A petition to the UK Government calls for the BBC to be turned into a worldwide co-operative.
Turning the BBC into the British Broadcasting Co-operative would eliminate the licence fee and instead encourage voluntary members, who would have a say in how the media giant is run, according to the petition.
Proposed by Sara Scarlett, a supporter of mutual solutions with a background in the Liberal Democrat party, the Government petition could be debated in the House of Commons if it reaches 100,000 signatures.
The document reads: "Her Majesty's Government should turn the British Broadcasting Corporation into a Cooperative with a voluntary membership. This way the BBC would be owned by the individuals who choose to be members. Members would pay a yearly fee for the service in lieu of commercial advertising. This would eliminate the need for the television license, a de facto tax, but still maintain the option of advert-free, non-profit television."
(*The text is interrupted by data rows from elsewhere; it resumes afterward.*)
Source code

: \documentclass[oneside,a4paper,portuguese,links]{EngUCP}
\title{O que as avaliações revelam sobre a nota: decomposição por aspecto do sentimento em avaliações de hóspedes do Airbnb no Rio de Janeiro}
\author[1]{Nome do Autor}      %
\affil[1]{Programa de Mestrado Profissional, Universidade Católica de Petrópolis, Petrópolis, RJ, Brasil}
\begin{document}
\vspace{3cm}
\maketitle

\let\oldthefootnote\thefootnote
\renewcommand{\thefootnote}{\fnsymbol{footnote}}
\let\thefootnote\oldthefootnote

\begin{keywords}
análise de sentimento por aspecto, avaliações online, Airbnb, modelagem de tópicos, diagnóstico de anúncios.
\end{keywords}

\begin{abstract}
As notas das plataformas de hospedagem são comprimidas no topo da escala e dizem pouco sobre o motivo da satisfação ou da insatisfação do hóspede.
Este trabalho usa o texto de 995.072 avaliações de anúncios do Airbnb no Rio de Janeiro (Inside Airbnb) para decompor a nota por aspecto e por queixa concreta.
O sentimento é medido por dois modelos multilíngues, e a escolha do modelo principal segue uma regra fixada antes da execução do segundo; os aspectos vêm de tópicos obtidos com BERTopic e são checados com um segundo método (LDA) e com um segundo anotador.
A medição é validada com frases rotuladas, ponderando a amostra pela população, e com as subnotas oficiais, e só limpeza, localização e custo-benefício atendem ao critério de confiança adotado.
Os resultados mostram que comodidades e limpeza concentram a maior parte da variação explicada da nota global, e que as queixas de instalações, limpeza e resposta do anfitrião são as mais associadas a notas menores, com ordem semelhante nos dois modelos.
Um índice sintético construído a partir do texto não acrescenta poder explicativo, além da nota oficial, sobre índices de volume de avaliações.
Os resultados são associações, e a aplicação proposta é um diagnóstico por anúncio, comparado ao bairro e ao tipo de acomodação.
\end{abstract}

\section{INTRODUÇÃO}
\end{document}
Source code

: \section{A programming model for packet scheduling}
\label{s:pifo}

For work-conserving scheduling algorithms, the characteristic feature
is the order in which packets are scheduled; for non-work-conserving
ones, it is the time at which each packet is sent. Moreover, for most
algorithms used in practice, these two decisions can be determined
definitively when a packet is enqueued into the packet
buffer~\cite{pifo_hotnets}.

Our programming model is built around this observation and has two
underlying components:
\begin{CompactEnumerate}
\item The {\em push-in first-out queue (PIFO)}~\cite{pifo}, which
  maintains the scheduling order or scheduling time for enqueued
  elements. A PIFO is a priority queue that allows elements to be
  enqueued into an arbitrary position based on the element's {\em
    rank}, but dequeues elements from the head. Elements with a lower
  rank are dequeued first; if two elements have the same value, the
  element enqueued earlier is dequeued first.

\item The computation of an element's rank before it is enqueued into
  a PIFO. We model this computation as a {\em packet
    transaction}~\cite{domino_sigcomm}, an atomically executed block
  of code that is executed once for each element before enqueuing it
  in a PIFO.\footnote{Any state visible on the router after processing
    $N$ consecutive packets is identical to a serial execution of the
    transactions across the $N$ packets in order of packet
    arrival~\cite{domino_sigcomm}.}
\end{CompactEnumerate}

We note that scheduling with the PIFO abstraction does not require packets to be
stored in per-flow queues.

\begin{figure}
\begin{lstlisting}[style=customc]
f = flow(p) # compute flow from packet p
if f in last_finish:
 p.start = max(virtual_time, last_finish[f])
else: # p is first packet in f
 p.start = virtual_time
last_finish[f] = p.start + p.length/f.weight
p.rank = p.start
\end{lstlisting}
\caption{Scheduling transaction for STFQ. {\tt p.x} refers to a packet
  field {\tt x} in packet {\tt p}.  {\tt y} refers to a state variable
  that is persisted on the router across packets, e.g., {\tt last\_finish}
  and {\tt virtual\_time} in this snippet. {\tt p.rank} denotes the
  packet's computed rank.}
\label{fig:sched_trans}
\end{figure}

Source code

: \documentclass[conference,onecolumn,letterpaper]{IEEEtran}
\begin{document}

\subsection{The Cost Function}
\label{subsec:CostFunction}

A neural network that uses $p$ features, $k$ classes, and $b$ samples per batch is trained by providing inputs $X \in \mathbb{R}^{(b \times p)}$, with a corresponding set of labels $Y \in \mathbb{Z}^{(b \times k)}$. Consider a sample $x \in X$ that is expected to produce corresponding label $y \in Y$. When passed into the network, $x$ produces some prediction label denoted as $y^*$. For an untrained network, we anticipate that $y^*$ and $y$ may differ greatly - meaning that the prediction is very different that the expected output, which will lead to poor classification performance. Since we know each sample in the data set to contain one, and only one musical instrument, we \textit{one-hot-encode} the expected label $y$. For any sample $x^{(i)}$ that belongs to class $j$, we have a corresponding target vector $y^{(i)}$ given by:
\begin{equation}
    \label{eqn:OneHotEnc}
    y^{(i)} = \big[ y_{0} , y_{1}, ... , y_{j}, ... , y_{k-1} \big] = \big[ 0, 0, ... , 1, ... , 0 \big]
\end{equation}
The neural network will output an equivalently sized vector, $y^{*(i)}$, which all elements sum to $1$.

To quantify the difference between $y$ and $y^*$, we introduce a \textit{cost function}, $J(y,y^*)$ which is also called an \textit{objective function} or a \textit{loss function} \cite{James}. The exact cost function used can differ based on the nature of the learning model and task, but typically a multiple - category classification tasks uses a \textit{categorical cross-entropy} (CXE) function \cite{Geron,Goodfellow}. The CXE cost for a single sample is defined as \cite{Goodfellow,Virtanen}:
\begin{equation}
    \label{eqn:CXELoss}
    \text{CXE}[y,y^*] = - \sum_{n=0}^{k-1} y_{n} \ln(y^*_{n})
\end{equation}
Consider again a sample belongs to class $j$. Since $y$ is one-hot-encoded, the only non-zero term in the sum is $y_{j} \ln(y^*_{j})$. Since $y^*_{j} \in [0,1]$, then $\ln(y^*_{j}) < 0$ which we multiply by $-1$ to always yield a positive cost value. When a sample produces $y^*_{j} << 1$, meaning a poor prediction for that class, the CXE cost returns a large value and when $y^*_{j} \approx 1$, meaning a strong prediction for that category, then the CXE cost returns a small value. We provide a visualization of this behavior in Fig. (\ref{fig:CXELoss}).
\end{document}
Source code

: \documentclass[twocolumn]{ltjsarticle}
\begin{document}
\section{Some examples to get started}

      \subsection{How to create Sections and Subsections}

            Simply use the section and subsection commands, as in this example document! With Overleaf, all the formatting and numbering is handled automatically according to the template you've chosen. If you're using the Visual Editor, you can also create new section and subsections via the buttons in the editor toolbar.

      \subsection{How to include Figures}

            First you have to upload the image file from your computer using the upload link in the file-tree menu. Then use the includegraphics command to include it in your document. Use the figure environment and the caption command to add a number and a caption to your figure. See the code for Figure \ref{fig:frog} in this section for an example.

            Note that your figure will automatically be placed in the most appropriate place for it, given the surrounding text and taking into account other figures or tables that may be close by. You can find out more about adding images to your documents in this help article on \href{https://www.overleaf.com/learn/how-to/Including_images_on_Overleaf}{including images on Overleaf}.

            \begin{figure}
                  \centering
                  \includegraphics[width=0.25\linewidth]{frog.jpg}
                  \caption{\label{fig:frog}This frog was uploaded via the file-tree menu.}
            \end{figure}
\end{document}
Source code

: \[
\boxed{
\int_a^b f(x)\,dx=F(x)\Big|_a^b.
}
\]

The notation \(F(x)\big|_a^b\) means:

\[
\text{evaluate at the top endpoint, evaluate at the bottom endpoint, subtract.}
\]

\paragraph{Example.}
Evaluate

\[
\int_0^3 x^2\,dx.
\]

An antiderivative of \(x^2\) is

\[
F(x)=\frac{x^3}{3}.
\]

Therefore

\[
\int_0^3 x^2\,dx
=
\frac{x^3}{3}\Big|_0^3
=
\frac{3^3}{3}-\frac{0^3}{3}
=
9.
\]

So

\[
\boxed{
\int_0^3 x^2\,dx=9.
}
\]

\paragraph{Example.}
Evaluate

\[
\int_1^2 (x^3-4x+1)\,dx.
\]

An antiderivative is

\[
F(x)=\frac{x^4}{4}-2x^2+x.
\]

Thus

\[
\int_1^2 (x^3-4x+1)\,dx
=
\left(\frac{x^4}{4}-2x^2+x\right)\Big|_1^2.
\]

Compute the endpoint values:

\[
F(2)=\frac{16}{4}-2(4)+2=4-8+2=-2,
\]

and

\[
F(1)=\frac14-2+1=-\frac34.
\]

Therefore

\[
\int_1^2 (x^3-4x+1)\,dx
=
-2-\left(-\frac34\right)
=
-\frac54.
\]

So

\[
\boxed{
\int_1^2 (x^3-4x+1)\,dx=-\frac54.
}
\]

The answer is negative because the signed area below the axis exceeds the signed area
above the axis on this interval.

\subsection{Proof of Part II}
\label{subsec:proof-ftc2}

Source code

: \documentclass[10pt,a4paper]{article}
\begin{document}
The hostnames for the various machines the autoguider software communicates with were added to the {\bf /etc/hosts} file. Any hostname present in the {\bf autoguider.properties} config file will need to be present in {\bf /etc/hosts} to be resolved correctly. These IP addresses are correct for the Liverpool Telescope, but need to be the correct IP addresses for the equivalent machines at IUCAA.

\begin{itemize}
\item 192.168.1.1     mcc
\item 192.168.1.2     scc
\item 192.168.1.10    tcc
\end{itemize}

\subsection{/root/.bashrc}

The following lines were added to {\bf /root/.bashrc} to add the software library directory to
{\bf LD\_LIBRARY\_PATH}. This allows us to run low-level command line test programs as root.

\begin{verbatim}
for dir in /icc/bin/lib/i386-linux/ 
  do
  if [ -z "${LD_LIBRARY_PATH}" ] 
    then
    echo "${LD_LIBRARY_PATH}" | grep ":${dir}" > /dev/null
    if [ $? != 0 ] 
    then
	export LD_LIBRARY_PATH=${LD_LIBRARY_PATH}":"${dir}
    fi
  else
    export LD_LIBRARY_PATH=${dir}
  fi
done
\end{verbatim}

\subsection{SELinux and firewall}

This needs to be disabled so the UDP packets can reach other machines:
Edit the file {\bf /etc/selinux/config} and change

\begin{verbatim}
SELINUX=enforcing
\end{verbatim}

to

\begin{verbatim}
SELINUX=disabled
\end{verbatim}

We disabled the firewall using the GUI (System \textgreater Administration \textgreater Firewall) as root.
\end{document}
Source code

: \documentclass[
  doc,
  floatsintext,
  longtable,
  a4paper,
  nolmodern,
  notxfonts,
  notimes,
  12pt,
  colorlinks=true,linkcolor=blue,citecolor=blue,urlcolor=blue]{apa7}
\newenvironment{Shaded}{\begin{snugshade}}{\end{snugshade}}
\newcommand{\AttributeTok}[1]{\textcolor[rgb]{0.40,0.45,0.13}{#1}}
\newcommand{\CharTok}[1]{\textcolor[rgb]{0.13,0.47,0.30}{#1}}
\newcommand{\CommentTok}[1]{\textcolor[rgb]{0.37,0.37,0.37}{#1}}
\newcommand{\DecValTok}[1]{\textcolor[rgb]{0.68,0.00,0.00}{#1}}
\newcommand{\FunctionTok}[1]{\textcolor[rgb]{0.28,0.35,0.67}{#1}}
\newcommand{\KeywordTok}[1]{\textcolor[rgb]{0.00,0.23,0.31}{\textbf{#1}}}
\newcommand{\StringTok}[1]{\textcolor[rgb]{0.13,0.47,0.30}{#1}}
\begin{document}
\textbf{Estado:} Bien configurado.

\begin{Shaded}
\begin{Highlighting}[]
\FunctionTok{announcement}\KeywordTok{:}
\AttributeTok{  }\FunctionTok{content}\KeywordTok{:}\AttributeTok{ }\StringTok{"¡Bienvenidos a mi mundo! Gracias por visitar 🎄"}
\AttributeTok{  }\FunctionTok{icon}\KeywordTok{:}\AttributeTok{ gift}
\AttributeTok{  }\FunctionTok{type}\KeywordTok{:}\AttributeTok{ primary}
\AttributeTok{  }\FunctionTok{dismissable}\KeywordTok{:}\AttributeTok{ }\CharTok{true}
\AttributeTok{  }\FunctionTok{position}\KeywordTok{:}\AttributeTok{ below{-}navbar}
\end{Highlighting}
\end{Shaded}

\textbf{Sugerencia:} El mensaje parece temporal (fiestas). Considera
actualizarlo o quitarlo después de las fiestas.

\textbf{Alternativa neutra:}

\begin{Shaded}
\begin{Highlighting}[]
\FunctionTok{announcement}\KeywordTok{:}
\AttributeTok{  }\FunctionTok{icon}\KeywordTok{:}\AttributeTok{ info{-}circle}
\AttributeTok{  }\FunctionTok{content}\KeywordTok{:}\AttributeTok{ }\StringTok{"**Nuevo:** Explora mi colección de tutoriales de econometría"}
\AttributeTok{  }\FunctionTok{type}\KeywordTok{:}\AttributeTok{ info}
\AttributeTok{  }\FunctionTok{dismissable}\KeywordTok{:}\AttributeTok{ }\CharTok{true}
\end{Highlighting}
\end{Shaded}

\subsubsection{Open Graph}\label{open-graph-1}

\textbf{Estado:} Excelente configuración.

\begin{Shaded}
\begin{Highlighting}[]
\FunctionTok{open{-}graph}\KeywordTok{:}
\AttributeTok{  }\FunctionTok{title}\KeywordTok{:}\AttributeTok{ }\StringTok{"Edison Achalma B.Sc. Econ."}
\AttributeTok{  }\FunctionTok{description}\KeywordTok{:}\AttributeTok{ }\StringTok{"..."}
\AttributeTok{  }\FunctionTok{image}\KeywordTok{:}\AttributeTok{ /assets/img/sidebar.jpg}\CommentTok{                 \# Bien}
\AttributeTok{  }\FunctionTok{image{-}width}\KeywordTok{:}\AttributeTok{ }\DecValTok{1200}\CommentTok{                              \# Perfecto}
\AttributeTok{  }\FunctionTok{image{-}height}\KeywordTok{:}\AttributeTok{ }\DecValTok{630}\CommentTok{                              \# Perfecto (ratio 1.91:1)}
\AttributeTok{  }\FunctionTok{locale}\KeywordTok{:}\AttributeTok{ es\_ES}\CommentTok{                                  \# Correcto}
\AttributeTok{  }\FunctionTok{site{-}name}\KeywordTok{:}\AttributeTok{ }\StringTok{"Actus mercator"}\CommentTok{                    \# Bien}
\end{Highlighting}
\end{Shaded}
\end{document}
Ms Scarlett, Media Associate at the Competitive Enterprise Institute in Washington, DC, says: "The television license is a tax in everything but name. Advert-free, non-profit television should always be an option for consumers. Turning the BBC from a government-owned corporation into a consumer-owned co-operative would change nothing about its current high quality content — just the unfair aspect of how it is funded. It would give it an even bigger advantage on it’s rivals with 12m co-operative members in the UK and 1 billion worldwide.
"Many regard spending £145.50 year on television as frivolous cost they would not normally have unless forced to, especially in the present economic climate where many are watching every penny. As a consumer I should only have to pay for the services I use. Likewise other people should not have to pay for television I enjoy and value if they don’t enjoy and value it themselves. That is unfair."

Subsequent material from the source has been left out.